> _EXERCISE DESCRIPTION_:
Throughout the material, some lines may have the word "exceptions". Count them and give the number only.

> _ENTRIES SUPPLIED_:
::::

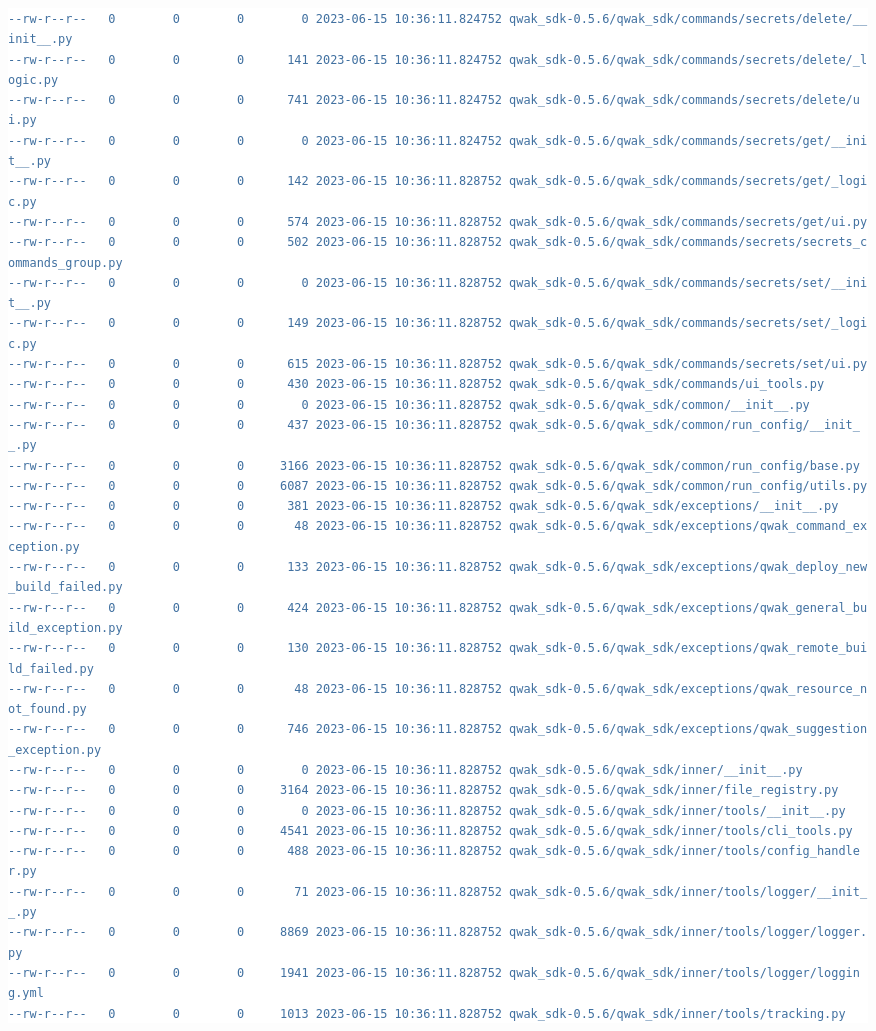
```diff
--rw-r--r--   0        0        0        0 2023-06-15 10:36:11.824752 qwak_sdk-0.5.6/qwak_sdk/commands/secrets/delete/__init__.py
--rw-r--r--   0        0        0      141 2023-06-15 10:36:11.824752 qwak_sdk-0.5.6/qwak_sdk/commands/secrets/delete/_logic.py
--rw-r--r--   0        0        0      741 2023-06-15 10:36:11.824752 qwak_sdk-0.5.6/qwak_sdk/commands/secrets/delete/ui.py
--rw-r--r--   0        0        0        0 2023-06-15 10:36:11.824752 qwak_sdk-0.5.6/qwak_sdk/commands/secrets/get/__init__.py
--rw-r--r--   0        0        0      142 2023-06-15 10:36:11.828752 qwak_sdk-0.5.6/qwak_sdk/commands/secrets/get/_logic.py
--rw-r--r--   0        0        0      574 2023-06-15 10:36:11.828752 qwak_sdk-0.5.6/qwak_sdk/commands/secrets/get/ui.py
--rw-r--r--   0        0        0      502 2023-06-15 10:36:11.828752 qwak_sdk-0.5.6/qwak_sdk/commands/secrets/secrets_commands_group.py
--rw-r--r--   0        0        0        0 2023-06-15 10:36:11.828752 qwak_sdk-0.5.6/qwak_sdk/commands/secrets/set/__init__.py
--rw-r--r--   0        0        0      149 2023-06-15 10:36:11.828752 qwak_sdk-0.5.6/qwak_sdk/commands/secrets/set/_logic.py
--rw-r--r--   0        0        0      615 2023-06-15 10:36:11.828752 qwak_sdk-0.5.6/qwak_sdk/commands/secrets/set/ui.py
--rw-r--r--   0        0        0      430 2023-06-15 10:36:11.828752 qwak_sdk-0.5.6/qwak_sdk/commands/ui_tools.py
--rw-r--r--   0        0        0        0 2023-06-15 10:36:11.828752 qwak_sdk-0.5.6/qwak_sdk/common/__init__.py
--rw-r--r--   0        0        0      437 2023-06-15 10:36:11.828752 qwak_sdk-0.5.6/qwak_sdk/common/run_config/__init__.py
--rw-r--r--   0        0        0     3166 2023-06-15 10:36:11.828752 qwak_sdk-0.5.6/qwak_sdk/common/run_config/base.py
--rw-r--r--   0        0        0     6087 2023-06-15 10:36:11.828752 qwak_sdk-0.5.6/qwak_sdk/common/run_config/utils.py
--rw-r--r--   0        0        0      381 2023-06-15 10:36:11.828752 qwak_sdk-0.5.6/qwak_sdk/exceptions/__init__.py
--rw-r--r--   0        0        0       48 2023-06-15 10:36:11.828752 qwak_sdk-0.5.6/qwak_sdk/exceptions/qwak_command_exception.py
--rw-r--r--   0        0        0      133 2023-06-15 10:36:11.828752 qwak_sdk-0.5.6/qwak_sdk/exceptions/qwak_deploy_new_build_failed.py
--rw-r--r--   0        0        0      424 2023-06-15 10:36:11.828752 qwak_sdk-0.5.6/qwak_sdk/exceptions/qwak_general_build_exception.py
--rw-r--r--   0        0        0      130 2023-06-15 10:36:11.828752 qwak_sdk-0.5.6/qwak_sdk/exceptions/qwak_remote_build_failed.py
--rw-r--r--   0        0        0       48 2023-06-15 10:36:11.828752 qwak_sdk-0.5.6/qwak_sdk/exceptions/qwak_resource_not_found.py
--rw-r--r--   0        0        0      746 2023-06-15 10:36:11.828752 qwak_sdk-0.5.6/qwak_sdk/exceptions/qwak_suggestion_exception.py
--rw-r--r--   0        0        0        0 2023-06-15 10:36:11.828752 qwak_sdk-0.5.6/qwak_sdk/inner/__init__.py
--rw-r--r--   0        0        0     3164 2023-06-15 10:36:11.828752 qwak_sdk-0.5.6/qwak_sdk/inner/file_registry.py
--rw-r--r--   0        0        0        0 2023-06-15 10:36:11.828752 qwak_sdk-0.5.6/qwak_sdk/inner/tools/__init__.py
--rw-r--r--   0        0        0     4541 2023-06-15 10:36:11.828752 qwak_sdk-0.5.6/qwak_sdk/inner/tools/cli_tools.py
--rw-r--r--   0        0        0      488 2023-06-15 10:36:11.828752 qwak_sdk-0.5.6/qwak_sdk/inner/tools/config_handler.py
--rw-r--r--   0        0        0       71 2023-06-15 10:36:11.828752 qwak_sdk-0.5.6/qwak_sdk/inner/tools/logger/__init__.py
--rw-r--r--   0        0        0     8869 2023-06-15 10:36:11.828752 qwak_sdk-0.5.6/qwak_sdk/inner/tools/logger/logger.py
--rw-r--r--   0        0        0     1941 2023-06-15 10:36:11.828752 qwak_sdk-0.5.6/qwak_sdk/inner/tools/logger/logging.yml
--rw-r--r--   0        0        0     1013 2023-06-15 10:36:11.828752 qwak_sdk-0.5.6/qwak_sdk/inner/tools/tracking.py
```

::::

> _TASK RESPONSE_:
7